We were talking about everything under the sun as friends do when we haven’t talked in a while.  Her conservative views come across casually, and I appreciate her voice:  it helps keep me balanced. I was surprised when she said she thought of joining the Women’s March on Washington back in January, but in the end, she decided against it. She couldn’t see herself marching with a bunch of women who are showing solidarity one day then stabbing her in the back the next.  I hurt so much for her when she said that because I know where it came from.

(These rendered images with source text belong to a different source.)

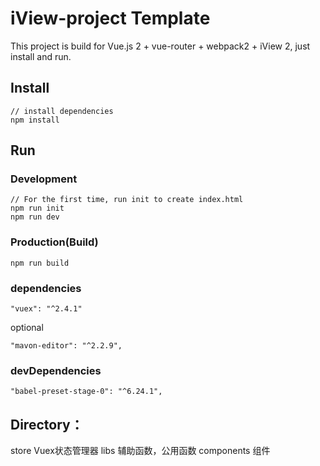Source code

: # iView-project Template

This project is build for Vue.js 2 + vue-router + webpack2 + iView 2, just install and run.

## Install
```bush
// install dependencies
npm install
```
## Run
### Development
```bush
// For the first time, run init to create index.html
npm run init
npm run dev
```
### Production(Build)
```bush
npm run build
```

### dependencies
```
"vuex": "^2.4.1"
```

optional
```
"mavon-editor": "^2.2.9",
```

### devDependencies
```
"babel-preset-stage-0": "^6.24.1",

```

## Directory：
store  Vuex状态管理器
libs   辅助函数，公用函数
components 组件



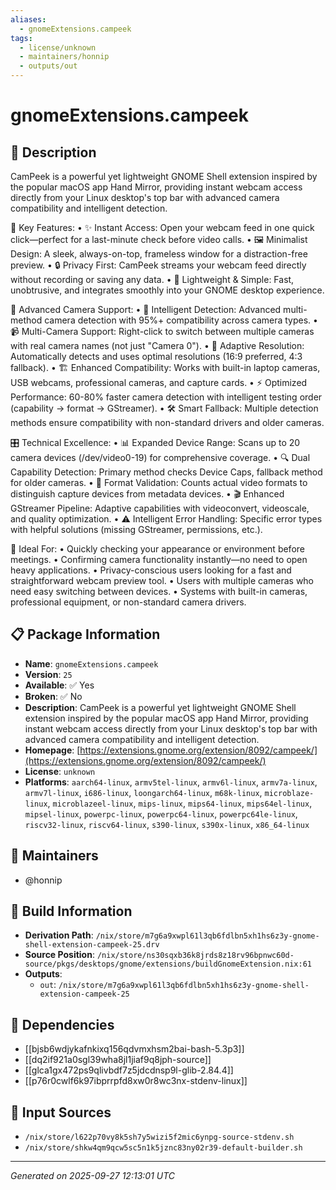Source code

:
 ```yaml
---
aliases:
  - gnomeExtensions.campeek
tags:
  - license/unknown
  - maintainers/honnip
  - outputs/out
---
```


# gnomeExtensions.campeek

## 📝 Description

CamPeek is a powerful yet lightweight GNOME Shell extension inspired by the popular macOS app Hand Mirror, providing instant webcam access directly from your Linux desktop's top bar with advanced camera compatibility and intelligent detection.

🎥 Key Features:
• ✨ Instant Access: Open your webcam feed in one quick click—perfect for a last-minute check before video calls.
• 🖼️ Minimalist Design: A sleek, always-on-top, frameless window for a distraction-free preview.
• 🔒 Privacy First: CamPeek streams your webcam feed directly without recording or saving any data.
• 🚀 Lightweight &amp; Simple: Fast, unobtrusive, and integrates smoothly into your GNOME desktop experience.

🔧 Advanced Camera Support:
• 🎯 Intelligent Detection: Advanced multi-method camera detection with 95%+ compatibility across camera types.
• 📹 Multi-Camera Support: Right-click to switch between multiple cameras with real camera names (not just "Camera 0").
• 🔄 Adaptive Resolution: Automatically detects and uses optimal resolutions (16:9 preferred, 4:3 fallback).
• 🏗️ Enhanced Compatibility: Works with built-in laptop cameras, USB webcams, professional cameras, and capture cards.
• ⚡ Optimized Performance: 60-80% faster camera detection with intelligent testing order (capability → format → GStreamer).
• 🛠️ Smart Fallback: Multiple detection methods ensure compatibility with non-standard drivers and older cameras.

🎛️ Technical Excellence:
• 📊 Expanded Device Range: Scans up to 20 camera devices (/dev/video0-19) for comprehensive coverage.
• 🔍 Dual Capability Detection: Primary method checks Device Caps, fallback method for older cameras.
• 📐 Format Validation: Counts actual video formats to distinguish capture devices from metadata devices.
• 🎬 Enhanced GStreamer Pipeline: Adaptive capabilities with videoconvert, videoscale, and quality optimization.
• ⚠️ Intelligent Error Handling: Specific error types with helpful solutions (missing GStreamer, permissions, etc.).

📍 Ideal For:
• Quickly checking your appearance or environment before meetings.
• Confirming camera functionality instantly—no need to open heavy applications.
• Privacy-conscious users looking for a fast and straightforward webcam preview tool.
• Users with multiple cameras who need easy switching between devices.
• Systems with built-in cameras, professional equipment, or non-standard camera drivers.

## 📋 Package Information

- **Name**: `gnomeExtensions.campeek`
- **Version**: `25`
- **Available**: ✅ Yes
- **Broken**: ✅ No
- **Description**: CamPeek is a powerful yet lightweight GNOME Shell extension inspired by the popular macOS app Hand Mirror, providing instant webcam access directly from your Linux desktop's top bar with advanced camera compatibility and intelligent detection.
- **Homepage**: [https://extensions.gnome.org/extension/8092/campeek/](https://extensions.gnome.org/extension/8092/campeek/)
- **License**: `unknown`
- **Platforms**: `aarch64-linux`, `armv5tel-linux`, `armv6l-linux`, `armv7a-linux`, `armv7l-linux`, `i686-linux`, `loongarch64-linux`, `m68k-linux`, `microblaze-linux`, `microblazeel-linux`, `mips-linux`, `mips64-linux`, `mips64el-linux`, `mipsel-linux`, `powerpc-linux`, `powerpc64-linux`, `powerpc64le-linux`, `riscv32-linux`, `riscv64-linux`, `s390-linux`, `s390x-linux`, `x86_64-linux`
## 👥 Maintainers

- @honnip


## 🔧 Build Information

- **Derivation Path**: `/nix/store/m7g6a9xwpl61l3qb6fdlbn5xh1hs6z3y-gnome-shell-extension-campeek-25.drv`
- **Source Position**: `/nix/store/ns30sqxb36k8jrds8z18rv96bpnwc60d-source/pkgs/desktops/gnome/extensions/buildGnomeExtension.nix:61`
- **Outputs**:
  - `out`:  `/nix/store/m7g6a9xwpl61l3qb6fdlbn5xh1hs6z3y-gnome-shell-extension-campeek-25`

## 🔗 Dependencies

- [[bjsb6wdjykafnkixq156qdvmxhsm2bai-bash-5.3p3]]
- [[dq2if921a0sgl39wha8jl1jiaf9q8jph-source]]
- [[glca1gx472ps9qlivbdf7z5jdcdnsp9l-glib-2.84.4]]
- [[p76r0cwlf6k97ibprrpfd8xw0r8wc3nx-stdenv-linux]]

## 📁 Input Sources

- `/nix/store/l622p70vy8k5sh7y5wizi5f2mic6ynpg-source-stdenv.sh`
- `/nix/store/shkw4qm9qcw5sc5n1k5jznc83ny02r39-default-builder.sh`

---
*Generated on 2025-09-27 12:13:01 UTC*

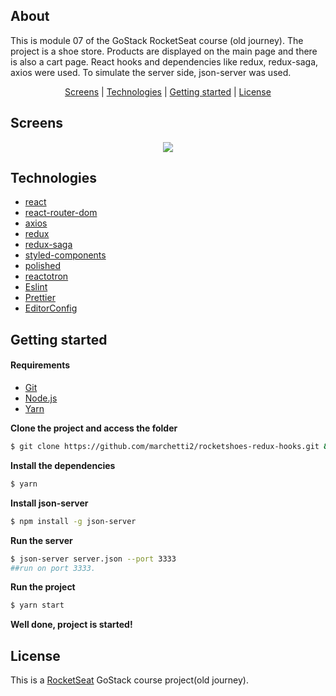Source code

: <h2>About</h2>

This is module 07 of the GoStack RocketSeat course (old journey).
The project is a shoe store. Products are displayed on the main page and there is also a cart page.
React hooks and dependencies like redux, redux-saga, axios were used.
To simulate the server side, json-server was used.

<p align="center">
 <a href="#screens">Screens</a> | <a href="#technologies">Technologies</a> | <a href="#started">Getting started</a> | <a href="#license">License</a>
</p>

<h2 id="screens">Screens</h2>

<p align="center">
  <img src="https://media.giphy.com/media/fEfg0b0ydIKZ5HDnO2/giphy.gif">
</p>

<h2 id="technologies">Technologies</h2>

- [react](https://reactjs.org)
- [react-router-dom](https://reactrouter.com)
- [axios](https://github.com/axios/axios)
- [redux](https://redux.js.org)
- [redux-saga](https://redux-saga.js.org)
- [styled-components](https://styled-components.com)
- [polished](https://polished.js.org)
- [reactotron](https://github.com/infinitered/reactotron)
- [Eslint](https://eslint.org/)
- [Prettier](https://prettier.io/)
- [EditorConfig](https://editorconfig.org/)

<h2 id="started">Getting started</h2>

<h4>Requirements</h4>

- [Git](https://git-scm.com) 
- [Node.js](https://nodejs.org/en/) 
- [Yarn](https://classic.yarnpkg.com/)

**Clone the project and access the folder**
```bash
$ git clone https://github.com/marchetti2/rocketshoes-redux-hooks.git && cd rocketshoes-redux-hooks
```

**Install the dependencies**
```bash
$ yarn
```

**Install json-server**
```bash
$ npm install -g json-server
```

**Run the server**
```bash
$ json-server server.json --port 3333
##run on port 3333.
```

**Run the project**
```bash
$ yarn start
```

**Well done, project is started!**

<h2 id="license">License</h2>

This is a [RocketSeat](https://rocketseat.com.br) GoStack course project(old journey).
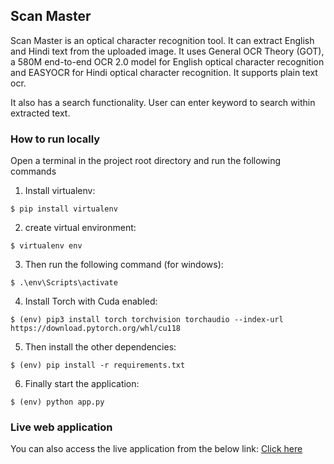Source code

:## Scan Master

Scan Master is an optical character recognition tool. It can extract English and Hindi text from the uploaded image. It uses General OCR Theory (GOT), a 580M end-to-end OCR 2.0 model for English optical character recognition and EASYOCR for Hindi optical character recognition. It supports plain text ocr.

It also has a search functionality. User can enter keyword to search within extracted text.

### How to run locally

Open a terminal in the project root directory and run the following commands

1. Install virtualenv:
```
$ pip install virtualenv
```

2. create virtual environment:
```
$ virtualenv env
```

3. Then run the following command (for windows):
```
$ .\env\Scripts\activate
```

4. Install Torch with Cuda enabled:
```
$ (env) pip3 install torch torchvision torchaudio --index-url https://download.pytorch.org/whl/cu118
```

5. Then install the other dependencies:
```
$ (env) pip install -r requirements.txt
```

6. Finally start the application:
```
$ (env) python app.py
```

### Live web application
You can also access the live application from the below link:
[Click here]()
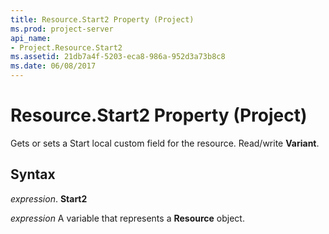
 ```yaml
---
title: Resource.Start2 Property (Project)
ms.prod: project-server
api_name:
- Project.Resource.Start2
ms.assetid: 21db7a4f-5203-eca8-986a-952d3a73b8c8
ms.date: 06/08/2017
---
```



# Resource.Start2 Property (Project)

Gets or sets a Start local custom field for the resource. Read/write  **Variant**.


## Syntax

 _expression_. **Start2**

 _expression_ A variable that represents a **Resource** object.


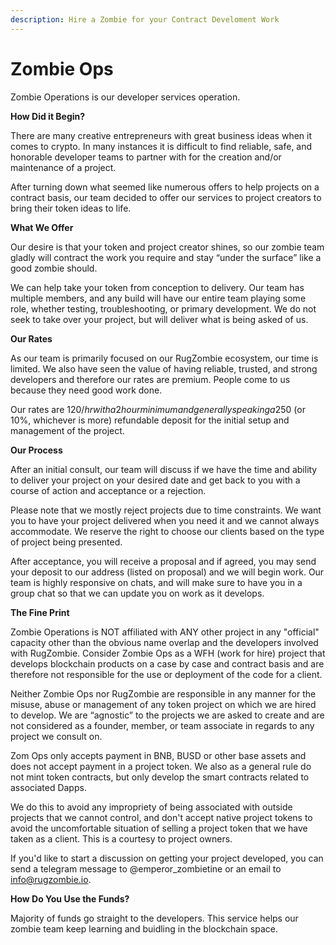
 ```yaml
---
description: Hire a Zombie for your Contract Develoment Work
---
```


# Zombie Ops

Zombie Operations is our developer services operation.

**How Did it Begin?**

There are many creative entrepreneurs with great business ideas when it comes to crypto. In many instances it is difficult to find reliable, safe, and honorable developer teams to partner with for the creation and/or maintenance of a project.

After turning down what seemed like numerous offers to help projects on a contract basis, our team decided to offer our services to project creators to bring their token ideas to life.

**What We Offer**

Our desire is that your token and project creator shines, so our zombie team gladly will contract the work you require and stay “under the surface” like a good zombie should.

We can help take your token from conception to delivery. Our team has multiple members, and any build will have our entire team playing some role, whether testing, troubleshooting, or primary development. We do not seek to take over your project, but will deliver what is being asked of us.

**Our Rates**

As our team is primarily focused on our RugZombie ecosystem, our time is limited. We also have seen the value of having reliable, trusted, and strong developers and therefore our rates are premium. People come to us because they need good work done.

Our rates are 120$/hr with a 2 hour minimum and generally speaking a 250$ (or 10%, whichever is more) refundable deposit for the initial setup and management of the project.

**Our Process**

After an initial consult, our team will discuss if we have the time and ability to deliver your project on your desired date and get back to you with a course of action and acceptance or a rejection.&#x20;

Please note that we mostly reject projects due to time constraints. We want you to have your project delivered when you need it and we cannot always accommodate. We reserve the right to choose our clients based on the type of project being presented.

After acceptance, you will receive a proposal and if agreed, you may send your deposit to our address (listed on proposal) and we will begin work. Our team is highly responsive on chats, and will make sure to have you in a group chat so that we can update you on work as it develops.

**The Fine Print**

Zombie Operations is NOT affiliated with ANY other project in any "official" capacity other than the obvious name overlap and the developers involved with RugZombie. Consider Zombie Ops as a WFH (work for hire) project that develops blockchain products on a case by case and contract basis and are therefore not responsible for the use or deployment of the code for a client.

Neither Zombie Ops nor RugZombie are responsible in any manner for the misuse, abuse or management of any token project on which we are hired to develop. We are “agnostic” to the projects we are asked to create and are not considered as a founder, member, or team associate in regards to any project we consult on.

Zom Ops only accepts payment in BNB, BUSD or other base assets and does not accept payment in a project token. We also as a general rule do not mint token contracts, but only develop the smart contracts related to associated Dapps.

We do this to avoid any impropriety of being associated with outside projects that we cannot control, and don't accept native project tokens to avoid the uncomfortable situation of selling a project token that we have taken as a client. This is a courtesy to project owners.

If you'd like to start a discussion on getting your project developed, you can send a telegram message to @emperor\_zombietine or an email to info@rugzombie.io.

**How Do You Use the Funds?**

Majority of funds go straight to the developers. This service helps our zombie team keep learning and buidling in the blockchain space.&#x20;
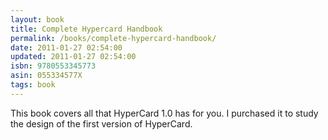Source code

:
 ```yaml
---
layout: book
title: Complete Hypercard Handbook
permalink: /books/complete-hypercard-handbook/
date: 2011-01-27 02:54:00
updated: 2011-01-27 02:54:00
isbn: 9780553345773
asin: 055334577X
tags: book
---
```

This book covers all that HyperCard 1.0 has for you. I purchased it to study
the design of the first version of HyperCard.
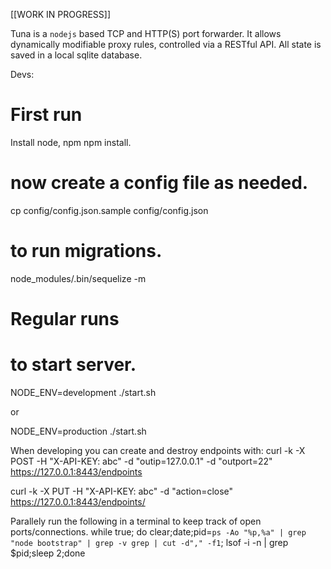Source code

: [[WORK IN PROGRESS]]

Tuna is a ```nodejs``` based TCP and HTTP(S) port forwarder. It allows dynamically modifiable proxy rules, controlled via a RESTful API.
All state is saved in a local sqlite database.

Devs:

# First run
Install node, npm
npm install.

# now create a config file as needed.
cp config/config.json.sample config/config.json

#  to run migrations.
node_modules/.bin/sequelize -m


# Regular runs
# to start server.
NODE_ENV=development ./start.sh

or

NODE_ENV=production ./start.sh

When developing you can create and destroy endpoints with:
 curl -k -X POST -H "X-API-KEY: abc" -d "outip=127.0.0.1" -d "outport=22" https://127.0.0.1:8443/endpoints

 curl -k -X PUT -H "X-API-KEY: abc" -d "action=close"  https://127.0.0.1:8443/endpoints/<id>

Parallely run the following in a terminal to keep track of open ports/connections.
 while true; do clear;date;pid=`ps -Ao "%p,%a" | grep "node bootstrap" | grep -v grep | cut -d"," -f1`; lsof -i -n | grep $pid;sleep 2;done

Her mother threw my friend out of the house when she was a mid-teen. Her mother had been divorced for some time, and her religious views bordered on delusions and aberrant behavior.  My friend figured out how to survive, bouncing from house to house, only wanting to finish high school and move on with her life.  She had no rock, no foundation to stand steady on, only the one she made for herself.  She graduated high school. Went to college, earned her degree, got a job. She’s worked shit jobs just to make ends barely meet, lacking health insurance that she needed and dealt with things few of us ever encounter. She walked and hiked and cross-country skied taking photos, had good times with friends along the way.  She figured out how to survive and remain creative. Her life is better now by her own hand, and I’m so relieved that she has some relief.  She worked for everything she has instead of lying down and blaming the world. She never cried herself “victim” of a bad childhood, the economy, or sucky boyfriends. I am proud of her, and I wish more women could use her story as a lantern, a way to keep going.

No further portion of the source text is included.